- **Directions for this task**
Across the listing below, count every line where the string "Design" appears, then give only the count.

[Start of Attachment]

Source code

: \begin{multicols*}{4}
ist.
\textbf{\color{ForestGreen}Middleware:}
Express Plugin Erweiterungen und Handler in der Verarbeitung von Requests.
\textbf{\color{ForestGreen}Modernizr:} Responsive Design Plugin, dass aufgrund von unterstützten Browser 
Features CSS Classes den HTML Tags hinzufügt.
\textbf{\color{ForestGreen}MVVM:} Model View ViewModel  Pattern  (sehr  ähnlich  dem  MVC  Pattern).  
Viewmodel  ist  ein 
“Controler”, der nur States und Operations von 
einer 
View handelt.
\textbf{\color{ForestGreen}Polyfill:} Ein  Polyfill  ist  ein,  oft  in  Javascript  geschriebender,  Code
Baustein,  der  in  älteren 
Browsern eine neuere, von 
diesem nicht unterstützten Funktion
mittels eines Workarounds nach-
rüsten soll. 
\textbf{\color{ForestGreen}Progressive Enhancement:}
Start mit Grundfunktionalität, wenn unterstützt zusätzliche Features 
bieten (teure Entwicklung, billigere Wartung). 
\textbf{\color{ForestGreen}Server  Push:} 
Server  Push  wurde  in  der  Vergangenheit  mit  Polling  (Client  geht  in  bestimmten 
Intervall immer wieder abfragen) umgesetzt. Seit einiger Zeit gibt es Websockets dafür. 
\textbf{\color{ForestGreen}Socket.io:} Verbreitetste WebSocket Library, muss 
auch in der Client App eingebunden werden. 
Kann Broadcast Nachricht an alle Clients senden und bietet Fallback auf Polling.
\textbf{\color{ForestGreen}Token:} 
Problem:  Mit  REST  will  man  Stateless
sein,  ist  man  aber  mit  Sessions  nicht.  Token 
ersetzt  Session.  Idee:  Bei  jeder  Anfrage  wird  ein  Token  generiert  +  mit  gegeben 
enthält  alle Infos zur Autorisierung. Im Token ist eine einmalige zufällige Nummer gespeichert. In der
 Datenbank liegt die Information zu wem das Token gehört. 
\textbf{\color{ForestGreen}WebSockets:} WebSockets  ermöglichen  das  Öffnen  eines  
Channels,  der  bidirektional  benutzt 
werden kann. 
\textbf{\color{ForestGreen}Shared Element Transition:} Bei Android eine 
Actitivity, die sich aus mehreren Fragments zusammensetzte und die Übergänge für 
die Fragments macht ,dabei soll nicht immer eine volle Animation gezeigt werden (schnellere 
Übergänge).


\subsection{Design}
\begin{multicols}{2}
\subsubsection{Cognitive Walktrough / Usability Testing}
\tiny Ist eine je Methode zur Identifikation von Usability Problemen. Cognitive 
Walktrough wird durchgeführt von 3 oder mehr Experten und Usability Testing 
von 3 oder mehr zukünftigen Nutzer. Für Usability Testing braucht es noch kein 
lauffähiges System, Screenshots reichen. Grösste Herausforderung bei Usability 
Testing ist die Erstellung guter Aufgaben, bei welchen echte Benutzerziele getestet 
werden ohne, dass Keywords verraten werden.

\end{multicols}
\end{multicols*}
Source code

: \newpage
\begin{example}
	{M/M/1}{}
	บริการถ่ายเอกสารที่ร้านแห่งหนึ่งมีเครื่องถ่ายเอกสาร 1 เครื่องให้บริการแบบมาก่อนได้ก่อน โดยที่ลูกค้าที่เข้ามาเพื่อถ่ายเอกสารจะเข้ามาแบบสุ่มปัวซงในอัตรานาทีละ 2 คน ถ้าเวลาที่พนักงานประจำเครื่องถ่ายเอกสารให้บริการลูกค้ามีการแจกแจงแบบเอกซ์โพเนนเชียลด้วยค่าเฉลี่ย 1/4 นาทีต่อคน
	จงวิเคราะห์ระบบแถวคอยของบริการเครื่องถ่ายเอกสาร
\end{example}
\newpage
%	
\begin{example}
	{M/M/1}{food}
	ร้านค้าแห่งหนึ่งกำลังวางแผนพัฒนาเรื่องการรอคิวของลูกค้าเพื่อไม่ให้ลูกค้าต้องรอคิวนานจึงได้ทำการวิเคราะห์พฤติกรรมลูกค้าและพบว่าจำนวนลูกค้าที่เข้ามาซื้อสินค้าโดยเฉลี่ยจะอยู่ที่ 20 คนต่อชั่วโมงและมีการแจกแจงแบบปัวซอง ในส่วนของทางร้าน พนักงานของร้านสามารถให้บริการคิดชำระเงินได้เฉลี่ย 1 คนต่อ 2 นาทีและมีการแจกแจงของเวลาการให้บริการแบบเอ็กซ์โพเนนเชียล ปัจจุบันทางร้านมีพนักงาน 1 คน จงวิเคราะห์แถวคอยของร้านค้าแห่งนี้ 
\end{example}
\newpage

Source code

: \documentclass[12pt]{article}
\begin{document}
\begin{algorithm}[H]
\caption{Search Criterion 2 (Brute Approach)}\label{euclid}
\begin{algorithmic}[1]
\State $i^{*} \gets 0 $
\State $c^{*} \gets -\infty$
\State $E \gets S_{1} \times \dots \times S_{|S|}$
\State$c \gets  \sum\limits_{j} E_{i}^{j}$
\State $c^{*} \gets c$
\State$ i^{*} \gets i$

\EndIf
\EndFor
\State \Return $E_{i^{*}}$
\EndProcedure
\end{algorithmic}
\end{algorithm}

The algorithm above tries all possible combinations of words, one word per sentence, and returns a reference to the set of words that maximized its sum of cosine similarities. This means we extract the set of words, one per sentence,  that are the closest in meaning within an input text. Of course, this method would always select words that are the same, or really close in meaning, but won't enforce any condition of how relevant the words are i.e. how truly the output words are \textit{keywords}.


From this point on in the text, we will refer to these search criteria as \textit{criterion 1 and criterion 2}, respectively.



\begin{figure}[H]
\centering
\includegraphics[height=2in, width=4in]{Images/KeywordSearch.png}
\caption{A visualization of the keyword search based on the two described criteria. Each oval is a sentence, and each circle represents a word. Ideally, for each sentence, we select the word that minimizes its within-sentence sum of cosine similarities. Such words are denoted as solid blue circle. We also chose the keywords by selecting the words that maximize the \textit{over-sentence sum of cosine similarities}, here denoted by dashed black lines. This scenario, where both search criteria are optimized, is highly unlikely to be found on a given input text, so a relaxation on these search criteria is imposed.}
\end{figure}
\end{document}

[End of Attachment]

- **Answer box**
2